Shape and transfer to floured banneton, couche, or lined basket. Cover and let sit for 30 minutes, then transfer to refrigerator for 8 to 24 hours.
One hour before baking bread, adjust oven rack to middle position, set covered heavy-bottomed Dutch oven on rack, and heat oven to 475 degrees.
Lay 12- by 12-inch sheet of parchment paper on counter. Remove loaf from fridge, dust bottom of loaf with flour, and invert onto center of parchment paper.
Carefully remove Dutch oven from oven, place on stovetop, and set lid aside. Score loaf as desired. Pick up dough by lifting parchment edges and lower into Dutch oven. Carefully cover pot and transfer to oven. Bake for 20 minutes.

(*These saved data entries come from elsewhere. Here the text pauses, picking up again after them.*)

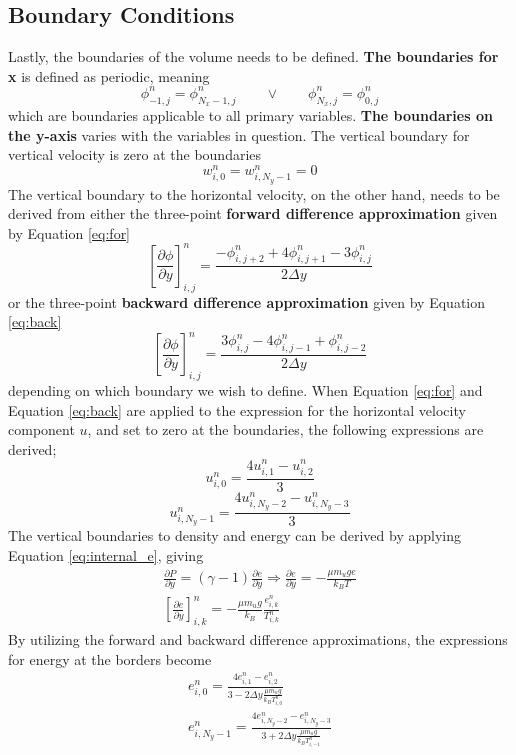\documentclass[10pt, nofootinbib, twocolumn]{revtex4-1}
\begin{document}
\subsection{Boundary Conditions}
Lastly, the boundaries of the volume needs to be defined. \textbf{The boundaries for x} is defined as periodic, meaning
$$\phi_{-1,j}^n=\phi_{N_x-1,j}^n \qquad \vee \qquad \phi_{N_x,j}^n=\phi_{0,j}^n$$
which are boundaries applicable to all primary variables. \textbf{The boundaries on the y-axis} varies with the variables in question. The vertical boundary for vertical velocity is zero at the boundaries
$$w^{n}_{i,0}=w^{n}_{i,N_y-1}=0$$
The vertical boundary to the horizontal velocity, on the other hand, needs to be derived from either the three-point \textbf{forward difference approximation} \cite{text} given by Equation \eqref{eq:for}
\begin{equation}\label{eq:for}
    \left[\frac{\partial \phi}{\partial y}\right]^{n}_{i,j} = \frac{-\phi_{i,j+2}^n+4\phi_{i,j+1}^n-3\phi_{i,j}^n}{2\Delta y}
\end{equation}
or the three-point \textbf{backward difference approximation} \cite{text} given by Equation \eqref{eq:back}
\begin{equation}\label{eq:back}
    \left[\frac{\partial \phi}{\partial y}\right]^{n}_{i,j} = \frac{3\phi_{i,j}^n-4\phi_{i,j-1}^n+\phi_{i,j-2}^n}{2\Delta y}
\end{equation}
depending on which boundary we wish to define. When Equation \eqref{eq:for} and Equation \eqref{eq:back} are applied to the expression for the horizontal velocity component $u$, and set to zero at the boundaries, the following expressions are derived; 
$$u_{i,0}^n = \frac{4u_{i,1}^n-u_{i,2}^n}{3}$$
$$u_{i,N_y-1}^n = \frac{4u_{i,N_y-2}^n-u_{i,N_y-3}^n}{3}$$ 
The vertical boundaries to density and energy can be derived by applying Equation \eqref{eq:internal_e}, giving
\begin{equation}
\begin{split}
  \frac{\partial P}{\partial y}=(\gamma -1)\frac{\partial e}{\partial y} \Rightarrow \frac{\partial e}{\partial y} = -\frac{\mu m_u ge}{k_BT}   \\
  \left[ \frac{\partial e}{\partial y}\right]_{i,k}^n = -\frac{\mu m_u g}{k_B}\frac{e_{i,k}^n}{T_{i,k}^n}
\end{split} 
\end{equation}
By utilizing the forward and backward difference approximations, the expressions for energy at the borders become 
\begin{equation}\label{eq:eis}
    \begin{split}
        e_{i,0}^n = \frac{4e_{i,1}^n-e_{i,2}^n}{3-2\Delta y\frac{\mu m_u g}{k_BT_{i,0}^n}}\\
        e_{i,N_y-1}^n = \frac{4e_{i,N_y-2}^n-e_{i,N_y-3}^n}{3+2\Delta y\frac{\mu m_u g}{k_BT_{i,-1}^n}}
    \end{split}
\end{equation}
\end{document}
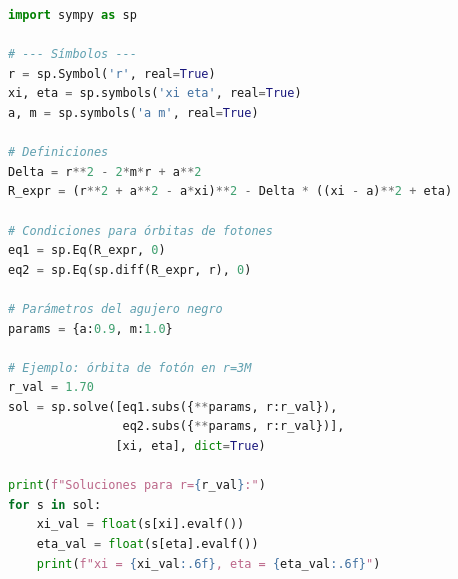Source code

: \begin{lstlisting}[language=Python, caption={Cálculo numérico de las constantes para órbitas circulares de fotones en Kerr}, label={lst:kerr_circular_orbits_photons}]
    import sympy as sp

# --- Símbolos ---
r = sp.Symbol('r', real=True)
xi, eta = sp.symbols('xi eta', real=True)
a, m = sp.symbols('a m', real=True)

# Definiciones
Delta = r**2 - 2*m*r + a**2
R_expr = (r**2 + a**2 - a*xi)**2 - Delta * ((xi - a)**2 + eta)

# Condiciones para órbitas de fotones
eq1 = sp.Eq(R_expr, 0)
eq2 = sp.Eq(sp.diff(R_expr, r), 0)

# Parámetros del agujero negro
params = {a:0.9, m:1.0}

# Ejemplo: órbita de fotón en r=3M
r_val = 1.70
sol = sp.solve([eq1.subs({**params, r:r_val}),
                eq2.subs({**params, r:r_val})],
               [xi, eta], dict=True)

print(f"Soluciones para r={r_val}:")
for s in sol:
    xi_val = float(s[xi].evalf())
    eta_val = float(s[eta].evalf())
    print(f"xi = {xi_val:.6f}, eta = {eta_val:.6f}")
\end{lstlisting}

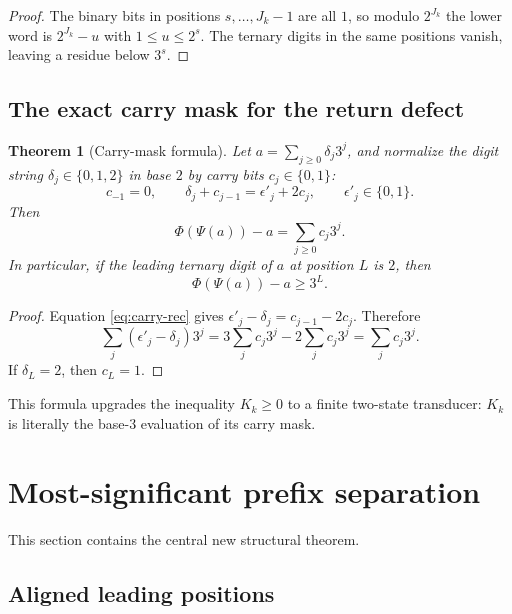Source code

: \documentclass[11pt]{article}
\newtheorem{theorem}{Theorem}[section]
\theoremstyle{definition}
\begin{document}
\begin{proof}
The binary bits in positions \(s,\ldots,J_k-1\) are all \(1\), so modulo
\(2^{J_k}\) the lower word is \(2^{J_k}-u\) with \(1\le u\le2^s\).
The ternary digits in the same positions vanish, leaving a residue below
\(3^s\).
\end{proof}

\subsection{The exact carry mask for the return defect}

\begin{theorem}[Carry-mask formula]\label{thm:carry-mask}
Let \(a=\sum_{j\ge0}\delta_j3^j\), and normalize the digit string
\(\delta_j\in\{0,1,2\}\) in base \(2\) by carry bits \(c_j\in\{0,1\}\):
\begin{equation}\label{eq:carry-rec}
 c_{-1}=0,
 \qquad
 \delta_j+c_{j-1}=\epsilon'_j+2c_j,
 \qquad \epsilon'_j\in\{0,1\}.
\end{equation}
Then
\begin{equation}\label{eq:K-carry-mask}
 \Phi(\Psi(a))-a=\sum_{j\ge0}c_j3^j.
\end{equation}
In particular, if the leading ternary digit of \(a\) at position \(L\) is
\(2\), then
\begin{equation}\label{eq:K-top2}
 \Phi(\Psi(a))-a\ge3^L.
\end{equation}
\end{theorem}

\begin{proof}
Equation \cref{eq:carry-rec} gives
\(\epsilon'_j-\delta_j=c_{j-1}-2c_j\).  Therefore
\[
 \sum_j(\epsilon'_j-\delta_j)3^j
 =3\sum_jc_j3^j-2\sum_jc_j3^j
 =\sum_jc_j3^j.
\]
If \(\delta_L=2\), then \(c_L=1\).
\end{proof}

This formula upgrades the inequality \(K_k\ge0\) to a finite two-state
transducer: \(K_k\) is literally the base-3 evaluation of its carry mask.

\section{Most-significant prefix separation}
\label{sec:prefix}

This section contains the central new structural theorem.

\subsection{Aligned leading positions}
\end{document}

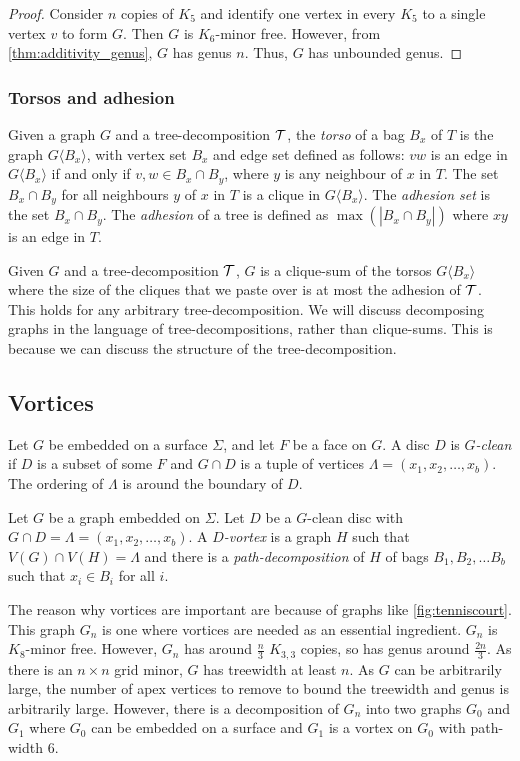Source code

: \begin{proof}
	Consider $n$ copies of $K_5$ and identify one vertex in every $K_5$ to a single vertex $v$ to form $G$. Then $G$ is $K_6$-minor free. However, from \cref{thm:additivity_genus}, $G$ has genus $n$. Thus, $G$ has unbounded genus. 
\end{proof}

\subsubsection{Torsos and adhesion}\label{sssec:Torsos and Adhesion}
Given a graph \(G\) and a tree-decomposition \(\mathcal{T}\), the \textit{torso} of a bag \(B_x\) of \(T\) is the graph \(G\langle B_x \rangle\), with vertex set $B_x$ and edge set defined as follows: \(vw\) is an edge in \(G\langle B_x \rangle\) if and only if \(v,w \in B_x \cap B_y\), where \(y\) is any neighbour of \(x\) in \(T\). The set \(B_x \cap B_y\) for all neighbours \(y\) of \(x\) in \(T\) is a clique in \(G\langle B_x \rangle\).
The \textit{adhesion set} is the set \(B_x \cap B_y\). 
The \textit{adhesion} of a tree is defined as \(\max(|B_x \cap B_y|)\) where \(xy\) is an edge in \(T\).

Given \(G\) and a tree-decomposition \(\mathcal{T}\), \(G\) is a clique-sum of the torsos \(G\langle B_x \rangle\) where the size of the cliques that we paste over is at most the adhesion of $\mathcal{T}$. This holds for any arbitrary tree-decomposition.
We will discuss decomposing graphs in the language of tree-decompositions, rather than clique-sums. This is because we can discuss the structure of the tree-decomposition.

\subsection{Vortices}\label{sssec:vortices}
Let \(G\) be embedded on a surface \(\Sigma\), and let \(F\) be a face on \(G\). A disc $D$ is \textit{$G$-clean} if $D$ is a subset of some $F$ and $G \cap D$ is a tuple of vertices \(\Lambda = (x_1, x_2, \ldots, x_b)\). The ordering of $\Lambda$ is around the boundary of $D$. 
\par
Let $G$ be a graph embedded on $\Sigma$. Let $D$ be a $G$-clean disc with $G \cap D = \Lambda = (x_1, x_2, \ldots, x_b)$. A \textit{$D$-vortex} is a graph $H$ such that $V(G) \cap V(H) = \Lambda$ and there is a \textit{path-decomposition} of \(H\) of bags \(B_1, B_2, \ldots B_b\) such that \(x_i \in B_i\) for all \(i\).
\par
The reason why vortices are important are because of graphs like \cref{fig:tenniscourt}. This graph $G_n$ is one where vortices are needed as an essential ingredient. $G_n$ is $K_8$-minor free. However, $G_n$ has around $\frac{n}{3}$ $K_{3,3}$ copies, so has genus around $\frac{2n}{3}$. As there is an $n \times n$ grid minor, $G$ has treewidth at least $n$. As $G$ can be arbitrarily large, the number of apex vertices to remove to bound the treewidth and genus is arbitrarily large. However, there is a decomposition of $G_n$ into two graphs $G_0$ and $G_1$ where $G_0$ can be embedded on a surface and $G_1$ is a vortex on $G_0$ with path-width 6. 

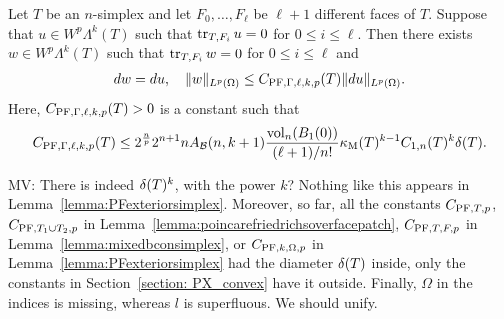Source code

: \documentclass[10pt,a4paper]{article}
\newcommand{\mwl}[1]{{\color{red}#1}}
\begin{document}
\begin{lemma}\label{lemma:mixedbconsimplex:exteriorderivative}
    Let $T$ be an $n$-simplex 
    and let $F_{0},\dots,F_{\ell}$ be $\ell+1$ different faces of $T$. 
    Suppose that $u \in W^{p}\Lambda^{k}(T)$ such that 
    $\operatorname{tr}_{T,F_i} u = 0$ for $0 \leq i \leq \ell$.
    Then there exists $w \in W^{p}\Lambda^{k}(T)$ such that 
    $\operatorname{tr}_{T,F_i} w = 0$ for $0 \leq i \leq \ell$
    and  
    \begin{align*}
        d w = d u,
        \quad 
        \| w \|_{L^{p}(\Omega)} 
        \leq 
        C_{{\rm PF},\Gamma,\ell,k,p}(T)
        \| d u \|_{L^{p}(\Omega)}
        .
    \end{align*}
    Here, $C_{{\rm PF},\Gamma,\ell,k,p}(T) > 0$ is a constant such that 
    \begin{align*}
        C_{{\rm PF},\Gamma,\ell,k,p}(T)
        \leq 
        2^{\frac n p}
        2^{n+1} n A_{{\mathcal B}}(n,k+1) \frac{ \operatorname{vol}_{n}(B_1(0)) }{ (\ell+1)/n! } 
        \kappa_{\rm M}(T)^{k-1}
        C_{1,n}(T)^{k}
        {\delta}(T)
        .
    \end{align*}
\end{lemma}
\mwl{MV: There is indeed ${\delta}(T)^{k}$, with the power $k$? Nothing like this appears in Lemma~\ref{lemma:PFexteriorsimplex}. Moreover, so far, all the constants $C_{{{\rm PF}},T,p}$, $C_{{{\rm PF}},T_1 \cup T_2,p}$ in Lemma~\ref{lemma:poincarefriedrichsoverfacepatch}, $C_{{\rm PF},T,F,p}$ in Lemma~\ref{lemma:mixedbconsimplex}, or $C_{{{\rm PF}},k,\Omega,p}$ in Lemma~\ref{lemma:PFexteriorsimplex} had the diameter ${\delta}(T)$ inside, only the constants in Section~\ref{section: PX_convex} have it outside. Finally, $\Omega$ in the indices is missing, whereas $l$ is superfluous. We should unify.}
\end{document}
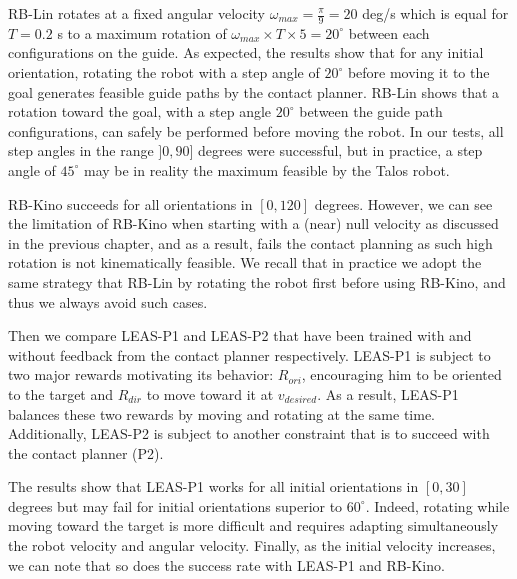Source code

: RB-Lin rotates at a fixed angular velocity $\omega_{max}=\frac{\pi}{9}=20$ deg/s which is equal for $T=0.2$ s to a maximum rotation of $\omega_{max} \times T \times 5 = 20^{\circ}$ between each configurations on the guide.
As expected, the results show that for any initial orientation, rotating the robot with a step angle of $20^{\circ}$ before moving it to the goal generates feasible guide paths by the contact planner. 
RB-Lin shows that a rotation toward the goal, with a step angle $20^{\circ}$ between the guide path configurations, can safely be performed before moving the robot. 
In our tests, all step angles in the range $]0,90]$ degrees were successful, but in practice, a step angle of $45^{\circ}$ may be in reality the maximum feasible by the Talos robot.

RB-Kino succeeds for all orientations in $[0,120]$ degrees. 
However, we can see the limitation of RB-Kino when starting with a (near) null velocity as discussed in the previous chapter, and as a result, fails the contact planning as such high rotation is not kinematically feasible. 
We recall that in practice we adopt the same strategy that RB-Lin by rotating the robot first before using RB-Kino, and thus we always avoid such cases.

Then we compare LEAS-P1 and LEAS-P2 that have been trained with and without feedback from the contact planner respectively.
LEAS-P1 is subject to two major rewards motivating its behavior: $R_{ori}$, encouraging him to be oriented to the target and $R_{dir}$ to move toward it at $v_{desired}$. 
As a result, LEAS-P1 balances these two rewards by moving and rotating at the same time. 
Additionally, LEAS-P2 is subject to another constraint that is to succeed with the contact planner (P2).

The results show that LEAS-P1 works for all initial orientations in $[0,30]$ degrees but may fail for initial orientations superior to $60^{\circ}$.
Indeed, rotating while moving toward the target is more difficult and requires adapting simultaneously the robot velocity and angular velocity.
Finally, as the initial velocity increases, we can note that so does the success rate with LEAS-P1 and RB-Kino.

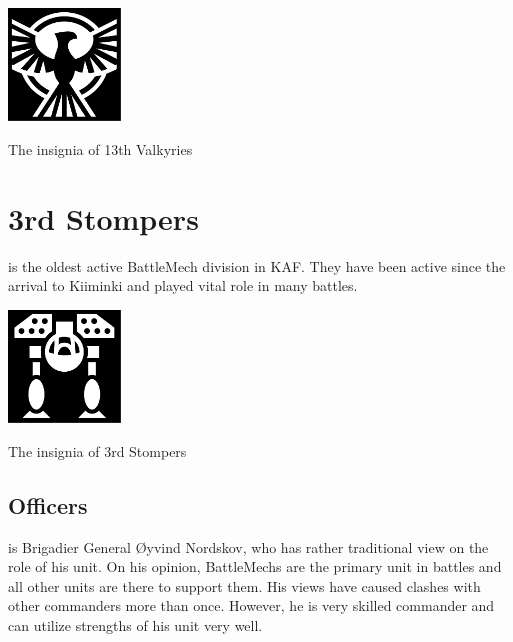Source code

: \documentclass{tufte-book}
\begin{document}
\bigskip
{}

\begin{marginfigure}[0\baselineskip]
  \includegraphics[width=3cm]{condor-emblem}
  \caption{The insignia of 13th Valkyries}
  \label{fig:valkyries}
\end{marginfigure}


\section{3rd Stompers}

 is the oldest active BattleMech division in KAF.
They have been active since the arrival to Kiiminki and played vital role in
many battles.

\begin{marginfigure}[0\baselineskip]
  \includegraphics[width=3cm]{missile-mech}
  \caption{The insignia of 3rd Stompers}
  \label{fig:stompers}
\end{marginfigure}

\subsection{Officers}

 is Brigadier General \O yvind
Nordskov, who has rather traditional view on the role of his unit. On his
opinion, BattleMechs are the primary unit in battles and all other units are
there to support them. His views have caused clashes with other commanders
more than once. However, he is very skilled commander and can utilize
strengths of his unit very well.
\end{document}
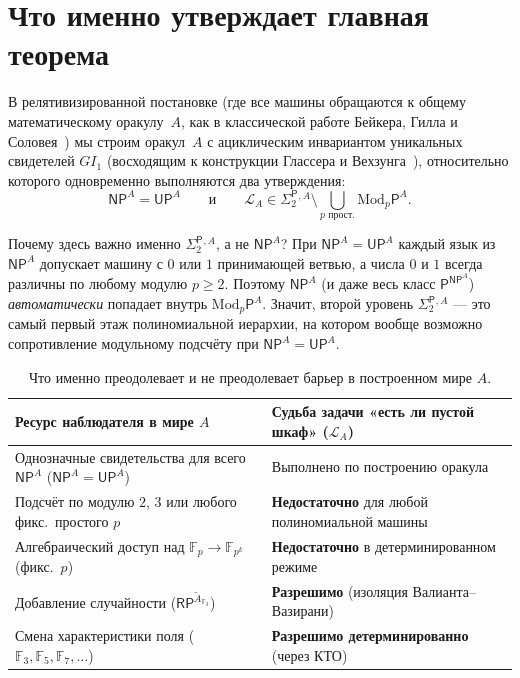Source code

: \documentclass[11pt,a4paper]{article}
\newcommand{\Pcl}{\mathsf{P}}
\newcommand{\NP}{\mathsf{NP}}
\newcommand{\UP}{\mathsf{UP}}
\newcommand{\RP}{\mathsf{RP}}
\newcommand{\Modp}{\mathrm{Mod}_p\mathsf{P}}
\newcommand{\SigTwo}{\Sigma_2^{\mathsf{P}}}
\newcommand{\F}{\mathbb{F}}
\newcommand{\GI}{GI_1}
\begin{document}
\section{Что именно утверждает главная теорема}

В релятивизированной постановке (где все машины обращаются к общему математическому оракулу~$A$, как в классической работе Бейкера, Гилла и Соловея~\cite{BakerGillSolovay1975}) мы строим оракул~$A$ с ациклическим инвариантом уникальных свидетелей $\GI$ (восходящим к конструкции Глассера и Вехзунга~\cite{GlasserWechsung2003}), относительно которого одновременно выполняются два утверждения:
\[
  \NP^A = \UP^A
  \qquad\text{и}\qquad
  \mathcal{L}_A \in \SigTwo{}^{,A} \setminus \bigcup_{p\text{ прост.}} \Modp^A.
\]

Почему здесь важно именно $\SigTwo{}^{,A}$, а не $\NP^A$? При $\NP^A = \UP^A$ каждый язык из $\NP^A$ допускает машину с $0$ или $1$ принимающей ветвью, а числа $0$ и $1$ всегда различны по любому модулю $p \ge 2$. Поэтому $\NP^A$ (и даже весь класс $\Pcl^{\NP^A}$) \emph{автоматически} попадает внутрь $\Modp^A$. Значит, второй уровень $\SigTwo{}^{,A}$ — это самый первый этаж полиномиальной иерархии, на котором вообще возможно сопротивление модульному подсчёту при $\NP^A = \UP^A$.

\begin{table}[!htbp]
\centering
\begin{tabularx}{\linewidth}{lX}
\toprule
\textbf{Ресурс наблюдателя в мире $A$} & \textbf{Судьба задачи «есть ли пустой шкаф» ($\mathcal{L}_A$)} \\
\midrule
Однозначные свидетельства для всего $\NP^A$ ($\NP^A = \UP^A$) & Выполнено по построению оракула \\
Подсчёт по модулю $2$, $3$ или любого фикс.\ простого $p$ & \textbf{Недостаточно} для любой полиномиальной машины \\
Алгебраический доступ над $\F_p \to \F_{p^k}$ (фикс.\ $p$) & \textbf{Недостаточно} в детерминированном режиме \\
Добавление случайности ($\RP^{\widetilde{A}_{\F_3}}$) & \textbf{Разрешимо} (изоляция Валианта--Вазирани) \\
Смена характеристики поля ($\F_3, \F_5, \F_7, \dots$) & \textbf{Разрешимо детерминированно} (через КТО) \\
\bottomrule
\end{tabularx}
\caption{Что именно преодолевает и не преодолевает барьер в построенном мире $A$.}
\end{table}
\end{document}
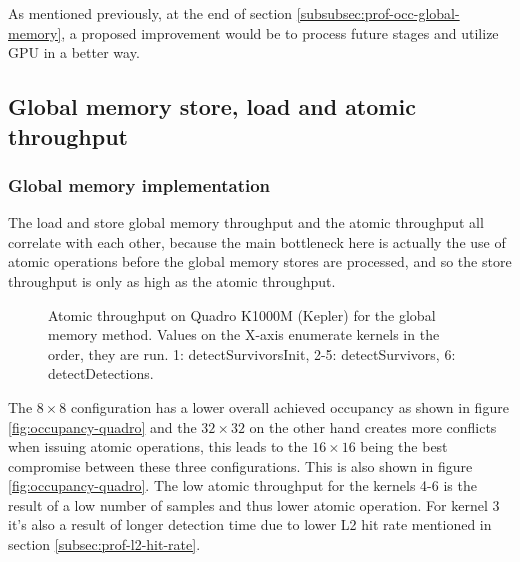As mentioned previously, at the end of section \ref{subsubsec:prof-occ-global-memory}, a proposed improvement would be to process future stages and utilize GPU in a better way.

\subsection{Global memory store, load and atomic throughput}\label{subsec:prof-throughput}

\subsubsection{Global memory implementation}\label{subsubsec:prof-thr-global-memory}

The load and store global memory throughput and the atomic throughput all correlate with each other, because the main bottleneck here is actually the use of atomic operations before the global memory stores are processed, and so the store throughput is only as high as the atomic throughput.

\begin{figure}[ht]
\centering{}
	\caption{Atomic throughput on Quadro K1000M (Kepler) for the global memory method. Values on the X-axis enumerate kernels in the order, they are run. 1: detectSurvivorsInit, 2-5: detectSurvivors, 6: detectDetections.}
	\label{fig:atomic-throughput-quadro}
\end{figure}

The $8 \times 8$ configuration has a lower overall achieved occupancy as shown in figure \ref{fig:occupancy-quadro} and the $32 \times 32$ on the other hand creates more conflicts when issuing atomic operations, this leads to the $16 \times 16$ being the best compromise between these three configurations. This is also shown in figure \ref{fig:occupancy-quadro}. The low atomic throughput for the kernels 4-6 is the result of a low number of samples and thus lower atomic operation. For kernel 3 it's also a result of longer detection time due to lower L2 hit rate mentioned in section \ref{subsec:prof-l2-hit-rate}.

Carefully remove Dutch oven from oven, place on stovetop, and set lid aside. Remove loaf from pot and transfer to bare oven rack. Reduce oven temperature to 450˚F and continue to bake until loaf is golden brown, 15 to 20 minutes longer.
10% Whole Grain
90.0% high protein all-purpose flour
10% whole grain flour
360g cool (70-73˚F) water
450g high protein all-purpose flour
50g whole grain flour
20% Whole Grain
80.0% high protein all-purpose flour
20% whole grain flour
360g cool (70-73˚F) water
400g high protein all-purpose flour
100g whole grain flour
50% Whole Grain
50% high protein all-purpose flour
50% whole grain flour
360g cool (70-73˚F) water
250g high protein all-purpose flour
250g whole grain flour
Thanks for this! I like it all in one place like this, and I really need to get back to it. My starter is just sitting in the fridge now, poor guy. :)
Thanks for sharing! Curious if you think using KA AP vs bread flour (having different protein content) affects the bread's rise? Or potentially using a bit of both?